Word for word, return the lines from the top of the listing to the line containing "Para iniciar, se", both ends included, and no others.

_ _ _ _ _ _ _

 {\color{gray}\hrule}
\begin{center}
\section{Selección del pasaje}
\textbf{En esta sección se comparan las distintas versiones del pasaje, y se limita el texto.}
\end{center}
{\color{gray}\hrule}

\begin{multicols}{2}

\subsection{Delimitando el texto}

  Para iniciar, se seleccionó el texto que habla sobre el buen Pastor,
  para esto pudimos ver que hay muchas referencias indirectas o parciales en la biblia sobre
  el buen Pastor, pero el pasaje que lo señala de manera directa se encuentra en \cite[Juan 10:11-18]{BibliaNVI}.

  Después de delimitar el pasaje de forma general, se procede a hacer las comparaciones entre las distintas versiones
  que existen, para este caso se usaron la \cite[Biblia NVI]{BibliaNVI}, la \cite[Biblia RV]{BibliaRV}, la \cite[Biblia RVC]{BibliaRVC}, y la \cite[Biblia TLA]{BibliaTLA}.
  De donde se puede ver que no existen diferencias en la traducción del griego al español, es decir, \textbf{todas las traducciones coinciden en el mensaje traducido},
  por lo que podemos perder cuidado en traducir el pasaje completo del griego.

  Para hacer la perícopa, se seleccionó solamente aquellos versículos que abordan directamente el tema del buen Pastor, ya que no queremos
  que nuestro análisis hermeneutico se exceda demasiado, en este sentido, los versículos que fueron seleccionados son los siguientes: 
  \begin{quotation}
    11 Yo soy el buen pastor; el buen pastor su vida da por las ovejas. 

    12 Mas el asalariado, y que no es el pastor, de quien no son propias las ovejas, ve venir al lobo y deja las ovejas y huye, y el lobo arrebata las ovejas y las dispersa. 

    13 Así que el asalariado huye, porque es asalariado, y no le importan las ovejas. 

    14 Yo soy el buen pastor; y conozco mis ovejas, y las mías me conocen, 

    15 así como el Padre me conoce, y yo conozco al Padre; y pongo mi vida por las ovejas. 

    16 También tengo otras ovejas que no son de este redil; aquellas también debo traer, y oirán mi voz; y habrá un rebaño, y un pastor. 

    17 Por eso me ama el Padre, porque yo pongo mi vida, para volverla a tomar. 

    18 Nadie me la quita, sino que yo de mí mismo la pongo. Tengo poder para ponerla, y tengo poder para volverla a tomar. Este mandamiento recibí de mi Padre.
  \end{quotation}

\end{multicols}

_ _ _ _ _ _ _

Reply to the exercise:
 {\color{gray}\hrule}
\begin{center}
\section{Selección del pasaje}
\textbf{En esta sección se comparan las distintas versiones del pasaje, y se limita el texto.}
\end{center}
{\color{gray}\hrule}

\begin{multicols}{2}

\subsection{Delimitando el texto}

  Para iniciar, se seleccionó el texto que habla sobre el buen Pastor,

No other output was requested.